──────── Dataset extract ────────
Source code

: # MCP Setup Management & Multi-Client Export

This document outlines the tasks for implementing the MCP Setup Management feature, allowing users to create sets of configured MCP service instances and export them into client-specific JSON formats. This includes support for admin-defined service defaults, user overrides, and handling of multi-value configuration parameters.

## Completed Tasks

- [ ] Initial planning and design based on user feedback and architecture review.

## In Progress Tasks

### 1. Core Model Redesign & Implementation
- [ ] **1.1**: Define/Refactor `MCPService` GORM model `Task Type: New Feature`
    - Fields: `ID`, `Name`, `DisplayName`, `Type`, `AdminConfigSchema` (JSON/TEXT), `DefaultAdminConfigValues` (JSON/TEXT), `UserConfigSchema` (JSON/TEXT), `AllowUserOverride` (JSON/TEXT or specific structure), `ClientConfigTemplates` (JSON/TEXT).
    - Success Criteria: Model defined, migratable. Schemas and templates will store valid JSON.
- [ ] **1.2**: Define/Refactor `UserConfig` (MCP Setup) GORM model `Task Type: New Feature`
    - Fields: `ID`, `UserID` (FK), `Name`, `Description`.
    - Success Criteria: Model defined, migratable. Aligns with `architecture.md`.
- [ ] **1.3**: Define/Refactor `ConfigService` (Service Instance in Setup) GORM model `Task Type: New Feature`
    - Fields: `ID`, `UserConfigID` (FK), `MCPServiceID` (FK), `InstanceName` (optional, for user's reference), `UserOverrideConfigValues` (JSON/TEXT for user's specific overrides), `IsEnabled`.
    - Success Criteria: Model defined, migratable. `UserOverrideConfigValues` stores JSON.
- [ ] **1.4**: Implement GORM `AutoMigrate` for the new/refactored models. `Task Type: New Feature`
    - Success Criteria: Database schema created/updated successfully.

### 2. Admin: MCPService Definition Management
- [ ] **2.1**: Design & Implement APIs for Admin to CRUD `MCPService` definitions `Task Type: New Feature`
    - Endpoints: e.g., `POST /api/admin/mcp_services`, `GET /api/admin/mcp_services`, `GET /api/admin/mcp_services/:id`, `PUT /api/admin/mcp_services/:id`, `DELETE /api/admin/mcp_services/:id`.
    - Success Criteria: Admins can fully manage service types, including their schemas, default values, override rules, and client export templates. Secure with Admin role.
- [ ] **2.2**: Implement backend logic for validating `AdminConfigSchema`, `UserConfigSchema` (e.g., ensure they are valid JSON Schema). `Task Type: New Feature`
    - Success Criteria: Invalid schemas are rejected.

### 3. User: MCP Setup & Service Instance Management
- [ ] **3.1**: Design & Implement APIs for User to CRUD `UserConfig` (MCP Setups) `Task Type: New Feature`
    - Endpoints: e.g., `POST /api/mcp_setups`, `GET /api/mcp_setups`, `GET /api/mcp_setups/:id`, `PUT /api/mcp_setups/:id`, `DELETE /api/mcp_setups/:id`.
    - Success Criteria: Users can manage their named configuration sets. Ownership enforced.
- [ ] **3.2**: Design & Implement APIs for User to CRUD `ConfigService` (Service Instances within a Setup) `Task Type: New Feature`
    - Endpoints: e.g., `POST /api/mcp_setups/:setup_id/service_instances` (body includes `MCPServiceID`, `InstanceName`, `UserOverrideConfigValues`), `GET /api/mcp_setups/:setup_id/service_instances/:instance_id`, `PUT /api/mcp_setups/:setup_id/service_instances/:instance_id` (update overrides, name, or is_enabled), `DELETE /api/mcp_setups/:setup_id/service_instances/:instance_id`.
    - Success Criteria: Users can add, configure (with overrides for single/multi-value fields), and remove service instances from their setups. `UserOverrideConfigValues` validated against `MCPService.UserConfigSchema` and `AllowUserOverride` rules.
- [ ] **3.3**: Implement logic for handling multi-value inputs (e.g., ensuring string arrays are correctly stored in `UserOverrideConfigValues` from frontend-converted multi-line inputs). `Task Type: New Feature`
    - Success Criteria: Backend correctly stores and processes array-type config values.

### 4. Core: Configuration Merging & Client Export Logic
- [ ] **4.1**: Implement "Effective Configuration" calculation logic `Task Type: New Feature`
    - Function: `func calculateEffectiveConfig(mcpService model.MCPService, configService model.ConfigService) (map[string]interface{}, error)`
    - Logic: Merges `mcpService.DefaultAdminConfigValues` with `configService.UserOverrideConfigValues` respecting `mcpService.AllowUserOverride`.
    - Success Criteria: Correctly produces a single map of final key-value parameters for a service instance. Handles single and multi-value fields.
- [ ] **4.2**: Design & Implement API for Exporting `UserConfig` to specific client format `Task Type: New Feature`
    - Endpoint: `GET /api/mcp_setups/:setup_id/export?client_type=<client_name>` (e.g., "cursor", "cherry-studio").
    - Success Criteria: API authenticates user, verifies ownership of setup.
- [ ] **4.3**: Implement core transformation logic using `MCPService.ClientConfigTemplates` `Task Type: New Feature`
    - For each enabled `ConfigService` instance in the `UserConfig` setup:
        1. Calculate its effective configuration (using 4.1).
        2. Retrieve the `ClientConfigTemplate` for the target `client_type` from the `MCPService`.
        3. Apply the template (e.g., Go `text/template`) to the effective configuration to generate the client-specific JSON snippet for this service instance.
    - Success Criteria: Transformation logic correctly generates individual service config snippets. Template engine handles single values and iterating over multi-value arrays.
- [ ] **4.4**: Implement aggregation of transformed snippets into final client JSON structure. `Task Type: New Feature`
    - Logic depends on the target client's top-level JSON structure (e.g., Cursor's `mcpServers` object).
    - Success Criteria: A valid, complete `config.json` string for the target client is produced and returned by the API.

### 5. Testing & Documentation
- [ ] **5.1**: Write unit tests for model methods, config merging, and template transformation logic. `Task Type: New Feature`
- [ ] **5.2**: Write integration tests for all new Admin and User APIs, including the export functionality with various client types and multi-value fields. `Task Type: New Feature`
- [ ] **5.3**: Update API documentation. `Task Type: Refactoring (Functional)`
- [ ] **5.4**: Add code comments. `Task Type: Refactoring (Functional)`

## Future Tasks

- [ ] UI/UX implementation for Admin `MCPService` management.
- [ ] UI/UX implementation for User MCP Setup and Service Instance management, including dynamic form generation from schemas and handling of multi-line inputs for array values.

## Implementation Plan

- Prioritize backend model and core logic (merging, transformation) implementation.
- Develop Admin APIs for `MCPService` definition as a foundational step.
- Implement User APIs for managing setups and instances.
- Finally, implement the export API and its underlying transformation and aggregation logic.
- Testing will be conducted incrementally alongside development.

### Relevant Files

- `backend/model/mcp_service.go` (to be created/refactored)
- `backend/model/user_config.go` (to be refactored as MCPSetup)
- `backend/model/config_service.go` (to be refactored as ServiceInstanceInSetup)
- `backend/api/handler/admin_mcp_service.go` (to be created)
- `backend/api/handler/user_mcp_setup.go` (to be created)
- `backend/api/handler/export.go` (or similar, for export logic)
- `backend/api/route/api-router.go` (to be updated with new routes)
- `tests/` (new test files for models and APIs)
────────
** Work item **
Every record above needs to be restated exactly.

** Answer area **
Source code

: # MCP Setup Management & Multi-Client Export

This document outlines the tasks for implementing the MCP Setup Management feature, allowing users to create sets of configured MCP service instances and export them into client-specific JSON formats. This includes support for admin-defined service defaults, user overrides, and handling of multi-value configuration parameters.

## Completed Tasks

- [ ] Initial planning and design based on user feedback and architecture review.

## In Progress Tasks

### 1. Core Model Redesign & Implementation
- [ ] **1.1**: Define/Refactor `MCPService` GORM model `Task Type: New Feature`
    - Fields: `ID`, `Name`, `DisplayName`, `Type`, `AdminConfigSchema` (JSON/TEXT), `DefaultAdminConfigValues` (JSON/TEXT), `UserConfigSchema` (JSON/TEXT), `AllowUserOverride` (JSON/TEXT or specific structure), `ClientConfigTemplates` (JSON/TEXT).
    - Success Criteria: Model defined, migratable. Schemas and templates will store valid JSON.
- [ ] **1.2**: Define/Refactor `UserConfig` (MCP Setup) GORM model `Task Type: New Feature`
    - Fields: `ID`, `UserID` (FK), `Name`, `Description`.
    - Success Criteria: Model defined, migratable. Aligns with `architecture.md`.
- [ ] **1.3**: Define/Refactor `ConfigService` (Service Instance in Setup) GORM model `Task Type: New Feature`
    - Fields: `ID`, `UserConfigID` (FK), `MCPServiceID` (FK), `InstanceName` (optional, for user's reference), `UserOverrideConfigValues` (JSON/TEXT for user's specific overrides), `IsEnabled`.
    - Success Criteria: Model defined, migratable. `UserOverrideConfigValues` stores JSON.
- [ ] **1.4**: Implement GORM `AutoMigrate` for the new/refactored models. `Task Type: New Feature`
    - Success Criteria: Database schema created/updated successfully.

### 2. Admin: MCPService Definition Management
- [ ] **2.1**: Design & Implement APIs for Admin to CRUD `MCPService` definitions `Task Type: New Feature`
    - Endpoints: e.g., `POST /api/admin/mcp_services`, `GET /api/admin/mcp_services`, `GET /api/admin/mcp_services/:id`, `PUT /api/admin/mcp_services/:id`, `DELETE /api/admin/mcp_services/:id`.
    - Success Criteria: Admins can fully manage service types, including their schemas, default values, override rules, and client export templates. Secure with Admin role.
- [ ] **2.2**: Implement backend logic for validating `AdminConfigSchema`, `UserConfigSchema` (e.g., ensure they are valid JSON Schema). `Task Type: New Feature`
    - Success Criteria: Invalid schemas are rejected.

### 3. User: MCP Setup & Service Instance Management
- [ ] **3.1**: Design & Implement APIs for User to CRUD `UserConfig` (MCP Setups) `Task Type: New Feature`
    - Endpoints: e.g., `POST /api/mcp_setups`, `GET /api/mcp_setups`, `GET /api/mcp_setups/:id`, `PUT /api/mcp_setups/:id`, `DELETE /api/mcp_setups/:id`.
    - Success Criteria: Users can manage their named configuration sets. Ownership enforced.
- [ ] **3.2**: Design & Implement APIs for User to CRUD `ConfigService` (Service Instances within a Setup) `Task Type: New Feature`
    - Endpoints: e.g., `POST /api/mcp_setups/:setup_id/service_instances` (body includes `MCPServiceID`, `InstanceName`, `UserOverrideConfigValues`), `GET /api/mcp_setups/:setup_id/service_instances/:instance_id`, `PUT /api/mcp_setups/:setup_id/service_instances/:instance_id` (update overrides, name, or is_enabled), `DELETE /api/mcp_setups/:setup_id/service_instances/:instance_id`.
    - Success Criteria: Users can add, configure (with overrides for single/multi-value fields), and remove service instances from their setups. `UserOverrideConfigValues` validated against `MCPService.UserConfigSchema` and `AllowUserOverride` rules.
- [ ] **3.3**: Implement logic for handling multi-value inputs (e.g., ensuring string arrays are correctly stored in `UserOverrideConfigValues` from frontend-converted multi-line inputs). `Task Type: New Feature`
    - Success Criteria: Backend correctly stores and processes array-type config values.

### 4. Core: Configuration Merging & Client Export Logic
- [ ] **4.1**: Implement "Effective Configuration" calculation logic `Task Type: New Feature`
    - Function: `func calculateEffectiveConfig(mcpService model.MCPService, configService model.ConfigService) (map[string]interface{}, error)`
    - Logic: Merges `mcpService.DefaultAdminConfigValues` with `configService.UserOverrideConfigValues` respecting `mcpService.AllowUserOverride`.
    - Success Criteria: Correctly produces a single map of final key-value parameters for a service instance. Handles single and multi-value fields.
- [ ] **4.2**: Design & Implement API for Exporting `UserConfig` to specific client format `Task Type: New Feature`
    - Endpoint: `GET /api/mcp_setups/:setup_id/export?client_type=<client_name>` (e.g., "cursor", "cherry-studio").
    - Success Criteria: API authenticates user, verifies ownership of setup.
- [ ] **4.3**: Implement core transformation logic using `MCPService.ClientConfigTemplates` `Task Type: New Feature`
    - For each enabled `ConfigService` instance in the `UserConfig` setup:
        1. Calculate its effective configuration (using 4.1).
        2. Retrieve the `ClientConfigTemplate` for the target `client_type` from the `MCPService`.
        3. Apply the template (e.g., Go `text/template`) to the effective configuration to generate the client-specific JSON snippet for this service instance.
    - Success Criteria: Transformation logic correctly generates individual service config snippets. Template engine handles single values and iterating over multi-value arrays.
- [ ] **4.4**: Implement aggregation of transformed snippets into final client JSON structure. `Task Type: New Feature`
    - Logic depends on the target client's top-level JSON structure (e.g., Cursor's `mcpServers` object).
    - Success Criteria: A valid, complete `config.json` string for the target client is produced and returned by the API.

### 5. Testing & Documentation
- [ ] **5.1**: Write unit tests for model methods, config merging, and template transformation logic. `Task Type: New Feature`
- [ ] **5.2**: Write integration tests for all new Admin and User APIs, including the export functionality with various client types and multi-value fields. `Task Type: New Feature`
- [ ] **5.3**: Update API documentation. `Task Type: Refactoring (Functional)`
- [ ] **5.4**: Add code comments. `Task Type: Refactoring (Functional)`

## Future Tasks

- [ ] UI/UX implementation for Admin `MCPService` management.
- [ ] UI/UX implementation for User MCP Setup and Service Instance management, including dynamic form generation from schemas and handling of multi-line inputs for array values.

## Implementation Plan

- Prioritize backend model and core logic (merging, transformation) implementation.
- Develop Admin APIs for `MCPService` definition as a foundational step.
- Implement User APIs for managing setups and instances.
- Finally, implement the export API and its underlying transformation and aggregation logic.
- Testing will be conducted incrementally alongside development.

### Relevant Files

- `backend/model/mcp_service.go` (to be created/refactored)
- `backend/model/user_config.go` (to be refactored as MCPSetup)
- `backend/model/config_service.go` (to be refactored as ServiceInstanceInSetup)
- `backend/api/handler/admin_mcp_service.go` (to be created)
- `backend/api/handler/user_mcp_setup.go` (to be created)
- `backend/api/handler/export.go` (or similar, for export logic)
- `backend/api/route/api-router.go` (to be updated with new routes)
- `tests/` (new test files for models and APIs)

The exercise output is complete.